[Data for analysis]
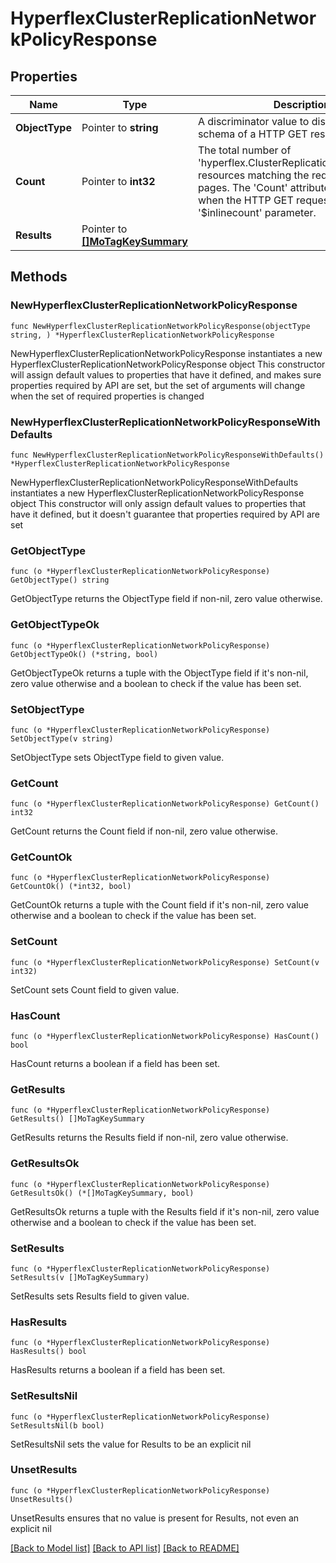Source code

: # HyperflexClusterReplicationNetworkPolicyResponse

## Properties

Name | Type | Description | Notes
------------ | ------------- | ------------- | -------------
**ObjectType** | Pointer to **string** | A discriminator value to disambiguate the schema of a HTTP GET response body. | 
**Count** | Pointer to **int32** | The total number of &#39;hyperflex.ClusterReplicationNetworkPolicy&#39; resources matching the request, accross all pages. The &#39;Count&#39; attribute is included when the HTTP GET request includes the &#39;$inlinecount&#39; parameter. | [optional] 
**Results** | Pointer to [**[]MoTagKeySummary**](mo.TagKeySummary.md) |  | [optional] 

## Methods

### NewHyperflexClusterReplicationNetworkPolicyResponse

`func NewHyperflexClusterReplicationNetworkPolicyResponse(objectType string, ) *HyperflexClusterReplicationNetworkPolicyResponse`

NewHyperflexClusterReplicationNetworkPolicyResponse instantiates a new HyperflexClusterReplicationNetworkPolicyResponse object
This constructor will assign default values to properties that have it defined,
and makes sure properties required by API are set, but the set of arguments
will change when the set of required properties is changed

### NewHyperflexClusterReplicationNetworkPolicyResponseWithDefaults

`func NewHyperflexClusterReplicationNetworkPolicyResponseWithDefaults() *HyperflexClusterReplicationNetworkPolicyResponse`

NewHyperflexClusterReplicationNetworkPolicyResponseWithDefaults instantiates a new HyperflexClusterReplicationNetworkPolicyResponse object
This constructor will only assign default values to properties that have it defined,
but it doesn't guarantee that properties required by API are set

### GetObjectType

`func (o *HyperflexClusterReplicationNetworkPolicyResponse) GetObjectType() string`

GetObjectType returns the ObjectType field if non-nil, zero value otherwise.

### GetObjectTypeOk

`func (o *HyperflexClusterReplicationNetworkPolicyResponse) GetObjectTypeOk() (*string, bool)`

GetObjectTypeOk returns a tuple with the ObjectType field if it's non-nil, zero value otherwise
and a boolean to check if the value has been set.

### SetObjectType

`func (o *HyperflexClusterReplicationNetworkPolicyResponse) SetObjectType(v string)`

SetObjectType sets ObjectType field to given value.


### GetCount

`func (o *HyperflexClusterReplicationNetworkPolicyResponse) GetCount() int32`

GetCount returns the Count field if non-nil, zero value otherwise.

### GetCountOk

`func (o *HyperflexClusterReplicationNetworkPolicyResponse) GetCountOk() (*int32, bool)`

GetCountOk returns a tuple with the Count field if it's non-nil, zero value otherwise
and a boolean to check if the value has been set.

### SetCount

`func (o *HyperflexClusterReplicationNetworkPolicyResponse) SetCount(v int32)`

SetCount sets Count field to given value.

### HasCount

`func (o *HyperflexClusterReplicationNetworkPolicyResponse) HasCount() bool`

HasCount returns a boolean if a field has been set.

### GetResults

`func (o *HyperflexClusterReplicationNetworkPolicyResponse) GetResults() []MoTagKeySummary`

GetResults returns the Results field if non-nil, zero value otherwise.

### GetResultsOk

`func (o *HyperflexClusterReplicationNetworkPolicyResponse) GetResultsOk() (*[]MoTagKeySummary, bool)`

GetResultsOk returns a tuple with the Results field if it's non-nil, zero value otherwise
and a boolean to check if the value has been set.

### SetResults

`func (o *HyperflexClusterReplicationNetworkPolicyResponse) SetResults(v []MoTagKeySummary)`

SetResults sets Results field to given value.

### HasResults

`func (o *HyperflexClusterReplicationNetworkPolicyResponse) HasResults() bool`

HasResults returns a boolean if a field has been set.

### SetResultsNil

`func (o *HyperflexClusterReplicationNetworkPolicyResponse) SetResultsNil(b bool)`

 SetResultsNil sets the value for Results to be an explicit nil

### UnsetResults
`func (o *HyperflexClusterReplicationNetworkPolicyResponse) UnsetResults()`

UnsetResults ensures that no value is present for Results, not even an explicit nil

[[Back to Model list]](../README.md#documentation-for-models) [[Back to API list]](../README.md#documentation-for-api-endpoints) [[Back to README]](../README.md)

[Problem requirements] With images excluded, write the records above out again exactly.

[Your response]
Source code

: # HyperflexClusterReplicationNetworkPolicyResponse

## Properties

Name | Type | Description | Notes
------------ | ------------- | ------------- | -------------
**ObjectType** | Pointer to **string** | A discriminator value to disambiguate the schema of a HTTP GET response body. | 
**Count** | Pointer to **int32** | The total number of &#39;hyperflex.ClusterReplicationNetworkPolicy&#39; resources matching the request, accross all pages. The &#39;Count&#39; attribute is included when the HTTP GET request includes the &#39;$inlinecount&#39; parameter. | [optional] 
**Results** | Pointer to [**[]MoTagKeySummary**](mo.TagKeySummary.md) |  | [optional] 

## Methods

### NewHyperflexClusterReplicationNetworkPolicyResponse

`func NewHyperflexClusterReplicationNetworkPolicyResponse(objectType string, ) *HyperflexClusterReplicationNetworkPolicyResponse`

NewHyperflexClusterReplicationNetworkPolicyResponse instantiates a new HyperflexClusterReplicationNetworkPolicyResponse object
This constructor will assign default values to properties that have it defined,
and makes sure properties required by API are set, but the set of arguments
will change when the set of required properties is changed

### NewHyperflexClusterReplicationNetworkPolicyResponseWithDefaults

`func NewHyperflexClusterReplicationNetworkPolicyResponseWithDefaults() *HyperflexClusterReplicationNetworkPolicyResponse`

NewHyperflexClusterReplicationNetworkPolicyResponseWithDefaults instantiates a new HyperflexClusterReplicationNetworkPolicyResponse object
This constructor will only assign default values to properties that have it defined,
but it doesn't guarantee that properties required by API are set

### GetObjectType

`func (o *HyperflexClusterReplicationNetworkPolicyResponse) GetObjectType() string`

GetObjectType returns the ObjectType field if non-nil, zero value otherwise.

### GetObjectTypeOk

`func (o *HyperflexClusterReplicationNetworkPolicyResponse) GetObjectTypeOk() (*string, bool)`

GetObjectTypeOk returns a tuple with the ObjectType field if it's non-nil, zero value otherwise
and a boolean to check if the value has been set.

### SetObjectType

`func (o *HyperflexClusterReplicationNetworkPolicyResponse) SetObjectType(v string)`

SetObjectType sets ObjectType field to given value.


### GetCount

`func (o *HyperflexClusterReplicationNetworkPolicyResponse) GetCount() int32`

GetCount returns the Count field if non-nil, zero value otherwise.

### GetCountOk

`func (o *HyperflexClusterReplicationNetworkPolicyResponse) GetCountOk() (*int32, bool)`

GetCountOk returns a tuple with the Count field if it's non-nil, zero value otherwise
and a boolean to check if the value has been set.

### SetCount

`func (o *HyperflexClusterReplicationNetworkPolicyResponse) SetCount(v int32)`

SetCount sets Count field to given value.

### HasCount

`func (o *HyperflexClusterReplicationNetworkPolicyResponse) HasCount() bool`

HasCount returns a boolean if a field has been set.

### GetResults

`func (o *HyperflexClusterReplicationNetworkPolicyResponse) GetResults() []MoTagKeySummary`

GetResults returns the Results field if non-nil, zero value otherwise.

### GetResultsOk

`func (o *HyperflexClusterReplicationNetworkPolicyResponse) GetResultsOk() (*[]MoTagKeySummary, bool)`

GetResultsOk returns a tuple with the Results field if it's non-nil, zero value otherwise
and a boolean to check if the value has been set.

### SetResults

`func (o *HyperflexClusterReplicationNetworkPolicyResponse) SetResults(v []MoTagKeySummary)`

SetResults sets Results field to given value.

### HasResults

`func (o *HyperflexClusterReplicationNetworkPolicyResponse) HasResults() bool`

HasResults returns a boolean if a field has been set.

### SetResultsNil

`func (o *HyperflexClusterReplicationNetworkPolicyResponse) SetResultsNil(b bool)`

 SetResultsNil sets the value for Results to be an explicit nil

### UnsetResults
`func (o *HyperflexClusterReplicationNetworkPolicyResponse) UnsetResults()`

UnsetResults ensures that no value is present for Results, not even an explicit nil

[[Back to Model list]](../README.md#documentation-for-models) [[Back to API list]](../README.md#documentation-for-api-endpoints) [[Back to README]](../README.md)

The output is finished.